Task prompt: Copy all the lines of the listing below exactly. Skip the images.

Supplied records:
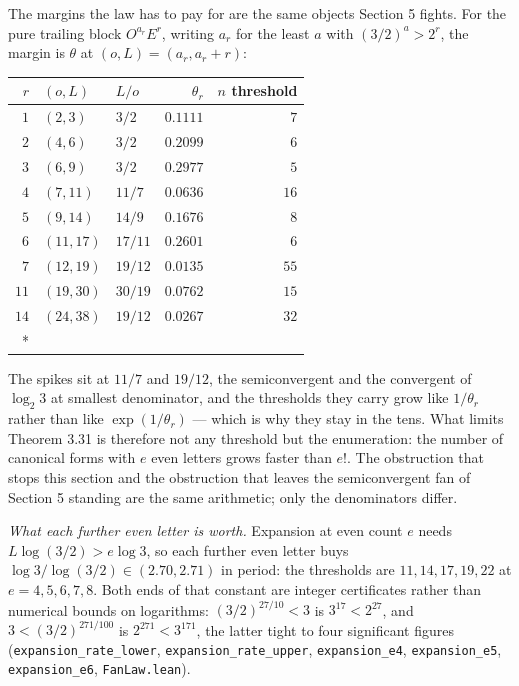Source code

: \documentclass[12pt]{article}
\begin{document}
The margins the law has to pay for are the same objects Section 5
fights. For the pure trailing block \(O^{a_r}E^{r}\), writing \(a_r\)
for the least \(a\) with \((3/2)^{a}>2^{r}\), the margin is \(\theta\)
at \((o,L)=(a_r,a_r+r)\):

\begingroup\small

\begin{longtable}[]{@{}rllrr@{}}
\toprule\noalign{}
\(r\) & \((o,L)\) & \(L/o\) & \(\theta_r\) & \(n\) threshold \\
\midrule\noalign{}
\endhead
\bottomrule\noalign{}
\endfoot
\bottomrule\noalign{}
\endlastfoot
\(1\) & \((2,3)\) & \(3/2\) & \(0.1111\) & \(7\) \\
\(2\) & \((4,6)\) & \(3/2\) & \(0.2099\) & \(6\) \\
\(3\) & \((6,9)\) & \(3/2\) & \(0.2977\) & \(5\) \\
\(4\) & \((7,11)\) & \(11/7\) & \(0.0636\) & \(16\) \\
\(5\) & \((9,14)\) & \(14/9\) & \(0.1676\) & \(8\) \\
\(6\) & \((11,17)\) & \(17/11\) & \(0.2601\) & \(6\) \\
\(7\) & \((12,19)\) & \(19/12\) & \(0.0135\) & \(55\) \\
\(11\) & \((19,30)\) & \(30/19\) & \(0.0762\) & \(15\) \\
\(14\) & \((24,38)\) & \(19/12\) & \(0.0267\) & \(32\) \\*
\end{longtable}

\endgroup

The spikes sit at \(11/7\) and \(19/12\), the semiconvergent and the
convergent of \(\log_2 3\) at smallest denominator, and the thresholds
they carry grow like \(1/\theta_r\) rather than like
\(\exp(1/\theta_r)\) --- which is why they stay in the tens. What limits
Theorem 3.31 is therefore not any threshold but the enumeration: the
number of canonical forms with \(e\) even letters grows faster than
\(e!\). The obstruction that stops this section and the obstruction that
leaves the semiconvergent fan of Section 5 standing are the same
arithmetic; only the denominators differ.

\emph{What each further even letter is worth.} Expansion at even count
\(e\) needs \(L\log(3/2)>e\log3\), so each further even letter buys
\(\log3/\log(3/2)\in(2.70,2.71)\) in period: the thresholds are
\(11,14,17,19,22\) at \(e=4,5,6,7,8\). Both ends of that constant are
integer certificates rather than numerical bounds on logarithms:
\((3/2)^{27/10}<3\) is \(3^{17}<2^{27}\), and \(3<(3/2)^{271/100}\) is
\(2^{271}<3^{171}\), the latter tight to four significant figures
(\texttt{\nolinkurl{expansion_rate_lower}},
\texttt{\nolinkurl{expansion_rate_upper}},
\texttt{\nolinkurl{expansion_e4}}, \texttt{\nolinkurl{expansion_e5}},
\texttt{\nolinkurl{expansion_e6}}, \texttt{\nolinkurl{FanLaw.lean}}).
\end{document}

Answer box:
Source code

: \documentclass[12pt]{article}
\begin{document}
The margins the law has to pay for are the same objects Section 5
fights. For the pure trailing block \(O^{a_r}E^{r}\), writing \(a_r\)
for the least \(a\) with \((3/2)^{a}>2^{r}\), the margin is \(\theta\)
at \((o,L)=(a_r,a_r+r)\):

\begingroup\small

\begin{longtable}[]{@{}rllrr@{}}
\toprule\noalign{}
\(r\) & \((o,L)\) & \(L/o\) & \(\theta_r\) & \(n\) threshold \\
\midrule\noalign{}
\endhead
\bottomrule\noalign{}
\endfoot
\bottomrule\noalign{}
\endlastfoot
\(1\) & \((2,3)\) & \(3/2\) & \(0.1111\) & \(7\) \\
\(2\) & \((4,6)\) & \(3/2\) & \(0.2099\) & \(6\) \\
\(3\) & \((6,9)\) & \(3/2\) & \(0.2977\) & \(5\) \\
\(4\) & \((7,11)\) & \(11/7\) & \(0.0636\) & \(16\) \\
\(5\) & \((9,14)\) & \(14/9\) & \(0.1676\) & \(8\) \\
\(6\) & \((11,17)\) & \(17/11\) & \(0.2601\) & \(6\) \\
\(7\) & \((12,19)\) & \(19/12\) & \(0.0135\) & \(55\) \\
\(11\) & \((19,30)\) & \(30/19\) & \(0.0762\) & \(15\) \\
\(14\) & \((24,38)\) & \(19/12\) & \(0.0267\) & \(32\) \\*
\end{longtable}

\endgroup

The spikes sit at \(11/7\) and \(19/12\), the semiconvergent and the
convergent of \(\log_2 3\) at smallest denominator, and the thresholds
they carry grow like \(1/\theta_r\) rather than like
\(\exp(1/\theta_r)\) --- which is why they stay in the tens. What limits
Theorem 3.31 is therefore not any threshold but the enumeration: the
number of canonical forms with \(e\) even letters grows faster than
\(e!\). The obstruction that stops this section and the obstruction that
leaves the semiconvergent fan of Section 5 standing are the same
arithmetic; only the denominators differ.

\emph{What each further even letter is worth.} Expansion at even count
\(e\) needs \(L\log(3/2)>e\log3\), so each further even letter buys
\(\log3/\log(3/2)\in(2.70,2.71)\) in period: the thresholds are
\(11,14,17,19,22\) at \(e=4,5,6,7,8\). Both ends of that constant are
integer certificates rather than numerical bounds on logarithms:
\((3/2)^{27/10}<3\) is \(3^{17}<2^{27}\), and \(3<(3/2)^{271/100}\) is
\(2^{271}<3^{171}\), the latter tight to four significant figures
(\texttt{\nolinkurl{expansion_rate_lower}},
\texttt{\nolinkurl{expansion_rate_upper}},
\texttt{\nolinkurl{expansion_e4}}, \texttt{\nolinkurl{expansion_e5}},
\texttt{\nolinkurl{expansion_e6}}, \texttt{\nolinkurl{FanLaw.lean}}).
\end{document}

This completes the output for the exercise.